---------- DATA EXTRACTS ----------

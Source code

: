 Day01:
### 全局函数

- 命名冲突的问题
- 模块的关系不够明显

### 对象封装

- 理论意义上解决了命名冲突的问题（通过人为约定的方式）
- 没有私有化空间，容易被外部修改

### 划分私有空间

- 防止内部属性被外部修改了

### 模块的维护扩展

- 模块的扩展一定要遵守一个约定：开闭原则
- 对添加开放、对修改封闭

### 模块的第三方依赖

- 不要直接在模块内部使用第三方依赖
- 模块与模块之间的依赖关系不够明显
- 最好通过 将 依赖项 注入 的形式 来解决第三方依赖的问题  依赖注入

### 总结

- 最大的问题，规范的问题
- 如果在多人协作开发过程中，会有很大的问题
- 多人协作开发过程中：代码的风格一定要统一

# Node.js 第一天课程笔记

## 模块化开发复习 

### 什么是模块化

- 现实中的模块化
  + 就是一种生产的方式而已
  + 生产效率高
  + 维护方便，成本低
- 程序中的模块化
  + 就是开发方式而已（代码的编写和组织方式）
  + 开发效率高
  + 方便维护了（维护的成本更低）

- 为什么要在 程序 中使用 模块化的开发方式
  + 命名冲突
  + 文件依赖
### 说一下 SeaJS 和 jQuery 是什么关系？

----------
---------- DATA EXTRACTS ----------

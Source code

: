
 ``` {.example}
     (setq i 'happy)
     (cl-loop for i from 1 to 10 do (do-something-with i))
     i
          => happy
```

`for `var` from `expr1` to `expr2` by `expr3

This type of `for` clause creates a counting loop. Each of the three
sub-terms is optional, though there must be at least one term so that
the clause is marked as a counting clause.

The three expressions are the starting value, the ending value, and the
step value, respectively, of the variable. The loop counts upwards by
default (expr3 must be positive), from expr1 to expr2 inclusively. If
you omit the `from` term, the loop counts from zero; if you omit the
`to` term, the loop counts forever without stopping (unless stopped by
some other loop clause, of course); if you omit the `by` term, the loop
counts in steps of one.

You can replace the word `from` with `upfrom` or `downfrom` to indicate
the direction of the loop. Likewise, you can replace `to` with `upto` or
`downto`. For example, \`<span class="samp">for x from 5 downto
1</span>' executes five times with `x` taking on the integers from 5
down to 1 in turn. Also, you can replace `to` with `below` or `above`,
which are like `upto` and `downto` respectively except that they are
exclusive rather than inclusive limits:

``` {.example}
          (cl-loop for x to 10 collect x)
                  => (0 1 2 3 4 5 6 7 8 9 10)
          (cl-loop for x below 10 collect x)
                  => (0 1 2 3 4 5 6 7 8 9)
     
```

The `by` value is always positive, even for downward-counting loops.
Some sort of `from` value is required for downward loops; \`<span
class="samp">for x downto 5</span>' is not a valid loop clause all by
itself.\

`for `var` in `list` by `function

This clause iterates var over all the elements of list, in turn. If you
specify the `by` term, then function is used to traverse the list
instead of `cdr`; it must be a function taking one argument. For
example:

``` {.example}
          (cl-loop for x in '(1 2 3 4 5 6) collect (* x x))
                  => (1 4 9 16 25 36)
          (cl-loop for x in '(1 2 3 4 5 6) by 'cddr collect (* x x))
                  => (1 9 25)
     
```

----------

▸ EXERCISE AIM
Spot every line in the entries that includes the word "three", and copy each one out.

▸ WRITTEN SOLUTION
This type of `for` clause creates a counting loop. Each of the three
The three expressions are the starting value, the ending value, and the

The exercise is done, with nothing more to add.